As we enter our last semester of the year and the last semester for our seniors, I am reminded of how art functions as a way of breaking boundaries. Over the course of the last semester, my students have learned how to analyze and ultimately appreciate several genre’s of music, most of which they had never heard prior.  They now use language like “timbre” and “texture” in their descriptions of music. It is impressive to hear musical vocabulary of such a high caliber at the high school level.  I’ve played some of their favorites by artists like Kendrick Lamar and J. Cole and have asked them to make connections between the instrumental accompaniment, rhythm, and lyrics in order to come to a deeper understanding of the message the artists’ are conveying.

This semester we are delving into the different periods of music history in order to come to a better understanding of how the Western world hears music. It’s wonderful to see our students come to love works of composers like Desprez, Mozart, Haydn, and become avid listeners of Puccini and Debussy. Through our art classes at “The Verb,” our students learn to be well rounded by combining their love of contemporary music with their appreciation for standard repertoire. Art provides them the intellectual tools needed to engage a world unlike their own by bridging that cultural divide that often is created between the world associated with Classical music and “Pop” music.  By doing this, the students realize the validity of their experience and feel confident in knowing that they belong everywhere whether it is  Puccini at the Ahmanson,  Stravinsky at the Disney Concert Hall,  a Sinatra celebration  at “The Bowl”, or a rock concert at Staples. They are secure in eating at a 5 star restaurant in Beverly Hills or getting a burger at Hawkins down the street from “The Verb.” Being exposed to art gives them the confidence to know that they belong everywhere because they are men with and for others.

 

 

 

Fine Arts Department Updates

Our department has been focusing on preparing our students for our annual Art Week from May 18-22. This week will showcase the works of our visual, dramatic and performing arts. As part of the Verbum Dei family, we cordially invite you to make your presence felt during our evening performances during that week. Below is the schedule and information that will help you in attending the events.

  • May 19-Tuesday
    • Drama perfomance
    • 7pm- in the MPR
  • May 22 -Friday
    • Choir Performance/ Art Show
      • 7pm- in the MPR
        • Suggested Donation
          • $5 Adult
          • $2 student

As this year has progressed, I am reminded of all that the arts provide for our students. Through each artistic medium, our students learn how they belong everywhere. Whether they are attending a Puccini opera, an art exhibit at the Norton-Simon, or a performance at the Dorothy-Chandler, the arts become a means to breaking cultural, socio-economic, and racial boundaries.

The Beauty of Art

     This is an exciting time for the art department at “The Verb.”  This year we are blessed to have a new member in our department, Mr. Alejandro Baez S.J. Mr. Baez was given the task of leading the first ever Senior Music Appreciation class with a choral emphasis. His exuberance for the choral and pedagogical arts have led to a great choral group that, at this early juncture, has performed to the lauds of the entire school. Bravo to Mr. Baez.

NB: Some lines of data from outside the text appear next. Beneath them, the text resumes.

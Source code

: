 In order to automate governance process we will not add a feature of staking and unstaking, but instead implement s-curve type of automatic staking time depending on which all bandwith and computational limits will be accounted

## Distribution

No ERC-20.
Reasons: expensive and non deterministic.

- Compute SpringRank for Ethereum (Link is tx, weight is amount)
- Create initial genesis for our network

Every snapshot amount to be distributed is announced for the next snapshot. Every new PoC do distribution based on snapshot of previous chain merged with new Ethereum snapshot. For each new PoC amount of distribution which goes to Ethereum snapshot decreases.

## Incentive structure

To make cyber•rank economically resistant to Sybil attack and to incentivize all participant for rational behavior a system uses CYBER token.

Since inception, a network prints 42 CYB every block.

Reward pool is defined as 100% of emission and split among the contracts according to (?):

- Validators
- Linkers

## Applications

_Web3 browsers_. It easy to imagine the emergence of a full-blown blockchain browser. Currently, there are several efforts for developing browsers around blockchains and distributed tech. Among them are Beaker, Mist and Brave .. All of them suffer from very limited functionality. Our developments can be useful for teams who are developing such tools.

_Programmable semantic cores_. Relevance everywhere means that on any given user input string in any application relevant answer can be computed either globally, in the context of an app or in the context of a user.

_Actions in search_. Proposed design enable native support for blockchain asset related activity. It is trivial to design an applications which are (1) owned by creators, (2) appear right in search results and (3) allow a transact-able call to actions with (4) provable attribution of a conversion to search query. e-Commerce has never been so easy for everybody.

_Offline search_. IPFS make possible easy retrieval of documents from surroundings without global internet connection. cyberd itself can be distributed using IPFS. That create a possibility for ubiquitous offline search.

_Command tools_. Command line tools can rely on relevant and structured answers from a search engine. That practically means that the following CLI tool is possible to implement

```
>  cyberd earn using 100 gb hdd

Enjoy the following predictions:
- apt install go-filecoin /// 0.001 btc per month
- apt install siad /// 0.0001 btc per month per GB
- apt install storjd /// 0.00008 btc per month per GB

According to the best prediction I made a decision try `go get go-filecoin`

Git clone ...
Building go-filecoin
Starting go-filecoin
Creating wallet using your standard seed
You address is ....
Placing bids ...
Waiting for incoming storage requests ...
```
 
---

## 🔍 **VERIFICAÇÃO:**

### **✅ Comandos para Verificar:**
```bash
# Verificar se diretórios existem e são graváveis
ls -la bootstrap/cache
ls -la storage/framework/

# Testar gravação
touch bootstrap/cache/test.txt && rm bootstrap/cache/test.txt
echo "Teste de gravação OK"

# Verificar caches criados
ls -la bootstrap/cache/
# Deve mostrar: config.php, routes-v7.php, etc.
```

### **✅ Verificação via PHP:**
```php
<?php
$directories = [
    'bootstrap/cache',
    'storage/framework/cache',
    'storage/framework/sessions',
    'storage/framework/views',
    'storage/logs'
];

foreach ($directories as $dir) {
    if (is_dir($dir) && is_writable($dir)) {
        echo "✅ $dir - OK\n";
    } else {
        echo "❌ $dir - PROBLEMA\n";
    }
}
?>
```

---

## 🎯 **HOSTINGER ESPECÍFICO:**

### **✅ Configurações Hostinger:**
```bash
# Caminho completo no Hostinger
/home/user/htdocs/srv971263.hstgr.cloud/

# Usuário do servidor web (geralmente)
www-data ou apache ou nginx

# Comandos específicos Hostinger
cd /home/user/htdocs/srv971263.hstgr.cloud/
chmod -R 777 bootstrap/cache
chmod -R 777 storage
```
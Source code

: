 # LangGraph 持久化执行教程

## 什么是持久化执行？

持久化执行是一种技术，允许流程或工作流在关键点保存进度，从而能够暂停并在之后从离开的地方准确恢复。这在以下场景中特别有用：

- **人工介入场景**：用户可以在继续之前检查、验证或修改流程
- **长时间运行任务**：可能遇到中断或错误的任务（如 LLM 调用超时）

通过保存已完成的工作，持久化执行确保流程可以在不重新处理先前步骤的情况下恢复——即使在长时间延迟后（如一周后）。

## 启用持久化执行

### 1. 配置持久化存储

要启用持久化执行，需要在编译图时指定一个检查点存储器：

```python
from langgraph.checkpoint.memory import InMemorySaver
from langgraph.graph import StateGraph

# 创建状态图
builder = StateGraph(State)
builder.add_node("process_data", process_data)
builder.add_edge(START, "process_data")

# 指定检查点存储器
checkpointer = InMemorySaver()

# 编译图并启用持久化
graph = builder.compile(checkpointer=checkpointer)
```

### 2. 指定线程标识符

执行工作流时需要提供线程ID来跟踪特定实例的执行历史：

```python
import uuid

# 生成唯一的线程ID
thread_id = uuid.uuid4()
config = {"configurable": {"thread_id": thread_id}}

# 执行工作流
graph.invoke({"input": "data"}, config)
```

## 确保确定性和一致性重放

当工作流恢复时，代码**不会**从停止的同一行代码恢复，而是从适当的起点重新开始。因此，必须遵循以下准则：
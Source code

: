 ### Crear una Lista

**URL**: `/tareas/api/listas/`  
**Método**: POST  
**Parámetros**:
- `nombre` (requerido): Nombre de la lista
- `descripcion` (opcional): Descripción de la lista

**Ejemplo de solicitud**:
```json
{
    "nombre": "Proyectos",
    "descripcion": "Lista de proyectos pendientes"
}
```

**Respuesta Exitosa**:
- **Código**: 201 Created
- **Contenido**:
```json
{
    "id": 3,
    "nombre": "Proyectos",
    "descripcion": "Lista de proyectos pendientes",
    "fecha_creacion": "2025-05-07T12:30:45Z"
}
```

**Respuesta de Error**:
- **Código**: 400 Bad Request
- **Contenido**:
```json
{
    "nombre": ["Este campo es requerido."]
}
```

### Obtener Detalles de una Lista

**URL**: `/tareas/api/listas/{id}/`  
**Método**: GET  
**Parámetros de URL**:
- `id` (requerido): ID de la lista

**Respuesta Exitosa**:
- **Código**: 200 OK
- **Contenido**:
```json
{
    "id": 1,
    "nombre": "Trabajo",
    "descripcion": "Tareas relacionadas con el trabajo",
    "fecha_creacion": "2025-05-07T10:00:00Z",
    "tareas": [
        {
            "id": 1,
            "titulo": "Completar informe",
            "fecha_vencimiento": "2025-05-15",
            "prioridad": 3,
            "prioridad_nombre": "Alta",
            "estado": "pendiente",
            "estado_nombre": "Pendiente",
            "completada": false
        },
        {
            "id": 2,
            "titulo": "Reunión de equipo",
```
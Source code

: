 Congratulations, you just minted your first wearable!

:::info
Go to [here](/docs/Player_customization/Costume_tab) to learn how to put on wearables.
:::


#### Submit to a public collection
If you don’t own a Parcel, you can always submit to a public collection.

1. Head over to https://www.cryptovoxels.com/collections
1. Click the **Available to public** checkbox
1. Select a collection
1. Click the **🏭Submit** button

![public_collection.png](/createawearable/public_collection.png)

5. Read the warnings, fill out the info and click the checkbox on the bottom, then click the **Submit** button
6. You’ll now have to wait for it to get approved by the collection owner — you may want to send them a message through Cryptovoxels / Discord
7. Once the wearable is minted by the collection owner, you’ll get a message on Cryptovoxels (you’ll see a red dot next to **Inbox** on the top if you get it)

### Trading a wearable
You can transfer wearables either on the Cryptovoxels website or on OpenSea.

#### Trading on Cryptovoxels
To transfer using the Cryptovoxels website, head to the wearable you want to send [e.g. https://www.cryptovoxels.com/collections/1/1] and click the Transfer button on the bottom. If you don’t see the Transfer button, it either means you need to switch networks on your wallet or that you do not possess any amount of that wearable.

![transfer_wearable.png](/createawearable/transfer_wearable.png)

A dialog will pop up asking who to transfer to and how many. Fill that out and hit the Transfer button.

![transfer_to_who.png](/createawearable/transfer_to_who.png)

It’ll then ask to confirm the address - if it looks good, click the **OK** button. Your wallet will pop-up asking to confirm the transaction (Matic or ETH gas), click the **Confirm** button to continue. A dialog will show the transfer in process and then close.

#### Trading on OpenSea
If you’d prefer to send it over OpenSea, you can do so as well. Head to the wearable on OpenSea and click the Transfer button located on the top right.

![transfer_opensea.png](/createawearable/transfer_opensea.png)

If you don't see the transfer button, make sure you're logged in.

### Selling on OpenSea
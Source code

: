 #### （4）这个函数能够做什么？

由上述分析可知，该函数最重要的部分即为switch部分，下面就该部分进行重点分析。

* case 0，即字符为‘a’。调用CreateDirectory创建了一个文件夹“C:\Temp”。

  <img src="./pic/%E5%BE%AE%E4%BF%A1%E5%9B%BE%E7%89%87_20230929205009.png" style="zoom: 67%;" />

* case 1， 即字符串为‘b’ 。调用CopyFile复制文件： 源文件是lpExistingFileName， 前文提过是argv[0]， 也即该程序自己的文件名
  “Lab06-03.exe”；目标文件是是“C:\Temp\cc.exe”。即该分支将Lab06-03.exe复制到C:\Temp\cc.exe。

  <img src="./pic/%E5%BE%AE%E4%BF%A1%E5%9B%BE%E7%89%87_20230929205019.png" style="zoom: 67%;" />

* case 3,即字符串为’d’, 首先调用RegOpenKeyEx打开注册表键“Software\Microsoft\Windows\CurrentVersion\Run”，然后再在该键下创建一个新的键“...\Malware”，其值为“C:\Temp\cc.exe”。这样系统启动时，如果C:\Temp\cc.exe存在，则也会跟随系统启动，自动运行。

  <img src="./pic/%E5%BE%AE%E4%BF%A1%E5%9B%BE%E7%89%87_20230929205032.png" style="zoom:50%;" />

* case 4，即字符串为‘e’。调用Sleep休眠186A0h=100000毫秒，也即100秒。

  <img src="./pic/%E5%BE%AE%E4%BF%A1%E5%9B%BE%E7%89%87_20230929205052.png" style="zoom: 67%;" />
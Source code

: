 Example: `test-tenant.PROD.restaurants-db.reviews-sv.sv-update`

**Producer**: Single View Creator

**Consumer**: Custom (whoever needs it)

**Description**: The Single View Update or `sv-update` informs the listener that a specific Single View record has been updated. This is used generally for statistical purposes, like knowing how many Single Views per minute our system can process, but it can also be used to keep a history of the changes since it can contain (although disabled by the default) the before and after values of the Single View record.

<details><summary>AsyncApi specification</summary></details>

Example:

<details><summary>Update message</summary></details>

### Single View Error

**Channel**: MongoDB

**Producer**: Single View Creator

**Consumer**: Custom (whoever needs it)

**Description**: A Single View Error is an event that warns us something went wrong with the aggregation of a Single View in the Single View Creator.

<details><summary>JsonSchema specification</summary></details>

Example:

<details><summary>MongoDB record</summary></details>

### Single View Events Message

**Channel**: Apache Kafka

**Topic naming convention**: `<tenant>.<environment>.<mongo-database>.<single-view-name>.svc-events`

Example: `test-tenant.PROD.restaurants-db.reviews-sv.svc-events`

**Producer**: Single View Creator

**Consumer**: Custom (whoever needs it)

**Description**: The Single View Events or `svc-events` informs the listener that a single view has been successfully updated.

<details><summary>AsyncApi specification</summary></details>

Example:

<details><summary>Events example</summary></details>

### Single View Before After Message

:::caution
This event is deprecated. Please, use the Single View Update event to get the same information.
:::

     As the year slowly unfolds, I look forward to the Christmas Concert/ Art Show on December 5th which will showcase the works of our choral and our visual artists. This should be a superb event that will display the talent and hard work of our students.

     A personal highlight of the year so far took place a few weeks ago. The Verb Teacher Band gave its first official performance at this year’s Back-to-School night. The band made up of John Stradley, George and Ken Favell, Billy Traber, Max Olmedo, and yours truly, rocked out to an audience of teachers and students. Each teacher showed off their musical prowess and proclivity for rocking out!

     I am proud to be part of a school that embraces the artistic talents of all of its members from faculty/staff to its youngest freshman. My hope is that, as the year progresses, the arts will become an even more prevalent part of the culture giving way to various ways in which all members of our community can express who they are through their art.